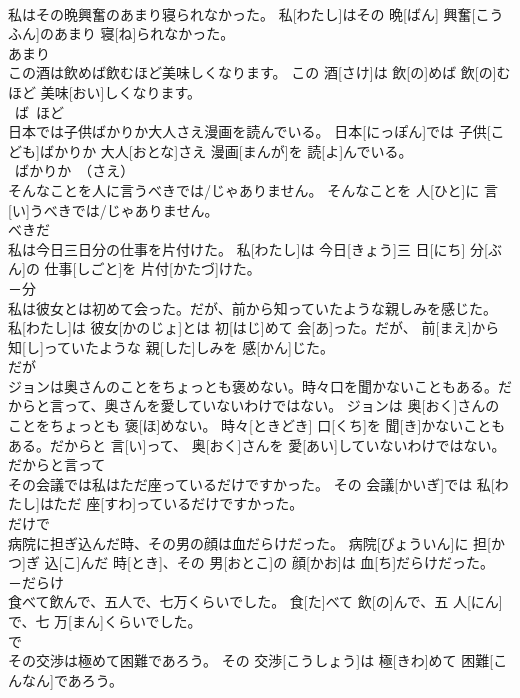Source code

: \documentclass[8pt]{extreport}
\begin{document}
\begin{CJK}{UTF8}{min}
\\	私はその晩興奮のあまり寝られなかった。	私[わたし]はその 晩[ばん] 興奮[こうふん]のあまり 寝[ね]られなかった。	
\\	あまり	
\\	この酒は飲めば飲むほど美味しくなります。	この 酒[さけ]は 飲[の]めば 飲[の]むほど 美味[おい]しくなります。	
\\	~ば~ほど	
\\	日本では子供ばかりか大人さえ漫画を読んでいる。	日本[にっぽん]では 子供[こども]ばかりか 大人[おとな]さえ 漫画[まんが]を 読[よ]んでいる。	
\\	~ばかりか~（さえ）	
\\	そんなことを人に言うべき{では/じゃ}ありません。	そんなことを 人[ひと]に 言[い]うべき{では/じゃ}ありません。	
\\	べきだ	
\\	私は今日三日分の仕事を片付けた。	私[わたし]は 今日[きょう]三 日[にち] 分[ぶん]の 仕事[しごと]を 片付[かたづ]けた。	
\\	－分	
\\	私は彼女とは初めて会った。だが、前から知っていたような親しみを感じた。	私[わたし]は 彼女[かのじょ]とは 初[はじ]めて 会[あ]った。だが、 前[まえ]から 知[し]っていたような 親[した]しみを 感[かん]じた。	
\\	だが	
\\	ジョンは奥さんのことをちょっとも褒めない。時々口を聞かないこともある。だからと言って、奥さんを愛していないわけではない。	ジョンは 奥[おく]さんのことをちょっとも 褒[ほ]めない。 時々[ときどき] 口[くち]を 聞[き]かないこともある。だからと 言[い]って、 奥[おく]さんを 愛[あい]していないわけではない。	
\\	だからと言って	
\\	その会議では私はただ座っているだけですかった。	その 会議[かいぎ]では 私[わたし]はただ 座[すわ]っているだけですかった。	
\\	だけで	
\\	病院に担ぎ込んだ時、その男の顔は血だらけだった。	病院[びょういん]に 担[かつ]ぎ 込[こ]んだ 時[とき]、その 男[おとこ]の 顔[かお]は 血[ち]だらけだった。	
\\	－だらけ	
\\	食べて飲んで、五人で、七万くらいでした。	食[た]べて 飲[の]んで、五 人[にん]で、七 万[まん]くらいでした。	
\\	で	
\\	その交渉は極めて困難であろう。	その 交渉[こうしょう]は 極[きわ]めて 困難[こんなん]であろう。	

\end{CJK}
\end{document}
-------------------------
- Work to be completed -
When "だからと言って" shows up in a line of the material, report that line.

- Solution -
\\	ジョンは奥さんのことをちょっとも褒めない。時々口を聞かないこともある。だからと言って、奥さんを愛していないわけではない。	ジョンは 奥[おく]さんのことをちょっとも 褒[ほ]めない。 時々[ときどき] 口[くち]を 聞[き]かないこともある。だからと 言[い]って、 奥[おく]さんを 愛[あい]していないわけではない。	
\\	だからと言って	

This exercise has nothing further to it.